Tidak mengherankan jika peningkatan keamanan API menjadi prioritas utama, di mana hampir semua organisasi kini menerapkan atau meningkatkan strategi perlindungan API mereka. Rata-rata, layanan keuangan mengelola sekitar 600 API, menurut laporan tersebut — dan angka ini terus meningkat seiring modernisasi aplikasi dan percepatan penerapan AI. Untuk organisasi besar di bidang keuangan, jumlah API bisa mencapai ribuan, yang menambah kompleksitas — bahkan sebelum mempertimbangkan banyaknya endpoint API yang terlibat.

Laporan juga mengungkapkan bahwa 45% organisasi keuangan mulai mengadopsi kemampuan penemuan API, yang sangat penting untuk menjaga kontrol atas ekosistem digital mereka, di mana zombie API dan/atau shadow API sering tersembunyi dan tidak terdeteksi. Sebagai catatan tambahan, sangat disarankan untuk mencari solusi keamanan API yang dapat menemukan sekaligus secara otomatis melindungi API tersebut, guna meminimalkan durasi kerentanan yang tidak terlindungi. Pertimbangan ini menjadi sangat penting di era open finance saat ini.


Lingkungan Hybrid dan Multicloud Semakin Populer

Lingkungan hybrid dan multicloud sedang mengubah cara kerja layanan keuangan dengan memberikan fleksibilitas dan ketahanan yang lebih besar. Lingkungan ini memungkinkan organisasi memilih platform cloud terbaik untuk tugas tertentu, sehingga mengoptimalkan kinerja dan efisiensi biaya.

Meskipun bermanfaat, laporan mencatat bahwa 95% organisasi layanan keuangan menghadapi tantangan terkait penerapan multicloud.

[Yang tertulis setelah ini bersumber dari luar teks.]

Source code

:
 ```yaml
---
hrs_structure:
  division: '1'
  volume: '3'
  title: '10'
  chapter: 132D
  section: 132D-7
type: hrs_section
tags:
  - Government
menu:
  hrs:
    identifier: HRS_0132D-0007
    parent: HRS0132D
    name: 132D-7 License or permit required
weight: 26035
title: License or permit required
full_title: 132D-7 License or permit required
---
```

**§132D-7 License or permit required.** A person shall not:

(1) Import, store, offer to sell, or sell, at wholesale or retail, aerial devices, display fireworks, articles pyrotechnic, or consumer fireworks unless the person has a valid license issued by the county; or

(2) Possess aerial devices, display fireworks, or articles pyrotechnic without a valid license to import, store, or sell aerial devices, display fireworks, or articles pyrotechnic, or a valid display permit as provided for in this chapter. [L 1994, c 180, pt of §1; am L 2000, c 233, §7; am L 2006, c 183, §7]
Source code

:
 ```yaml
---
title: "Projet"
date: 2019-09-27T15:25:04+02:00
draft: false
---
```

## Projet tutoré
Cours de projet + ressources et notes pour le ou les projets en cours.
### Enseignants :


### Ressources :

Kompleksitas manajemen dan masalah keamanan berada di urutan teratas tantangan yang dihadapi, sehingga lembaga harus menerapkan strategi komprehensif untuk menjaga infrastruktur multicloud yang aman dan efisien. Fleksibilitas menjadi pertimbangan penting, dengan 66% responden menekankan pentingnya memilih solusi yang hemat biaya dan sesuai kebutuhan mereka. Menariknya, meskipun kontinuitas bisnis menjadi prioritas bagi responden global, pengambil keputusan di sektor layanan keuangan sangat tertarik pada keunggulan beban kerja AI yang ditawarkan oleh konfigurasi multicloud.

Peralihan ke lingkungan hybrid dan multicloud menyoroti kebutuhan akan keahlian dalam mengelola berbagai platform cloud sambil tetap menjaga standar keamanan yang tinggi. Lembaga keuangan perlu berinvestasi dalam pelatihan dan sumber daya untuk menghadapi kompleksitas ini secara efektif, memastikan mereka dapat memanfaatkan potensi teknologi multicloud secara maksimal sambil mengurangi risiko siber yang menyertainya.


Jalan ke Depan bagi Layanan Keuangan

Laporan “F5 2024 State of Application Strategy: Edisi Layanan Keuangan” menyoroti bagaimana inovasi digital akan membentuk masa depan sektor layanan keuangan. Seiring integrasi teknologi AI dan API yang semakin dalam, organisasi harus mengembangkan strategi yang gesit untuk mengatasi tantangan yang ada.

Dengan berfokus pada pembangunan infrastruktur TI yang fleksibel, memprioritaskan keamanan API, dan mengadopsi manfaat dari lingkungan hybrid dan multicloud, layanan keuangan dapat meningkatkan penawaran mereka dan menjaga keunggulan kompetitif di pasar yang terus berubah.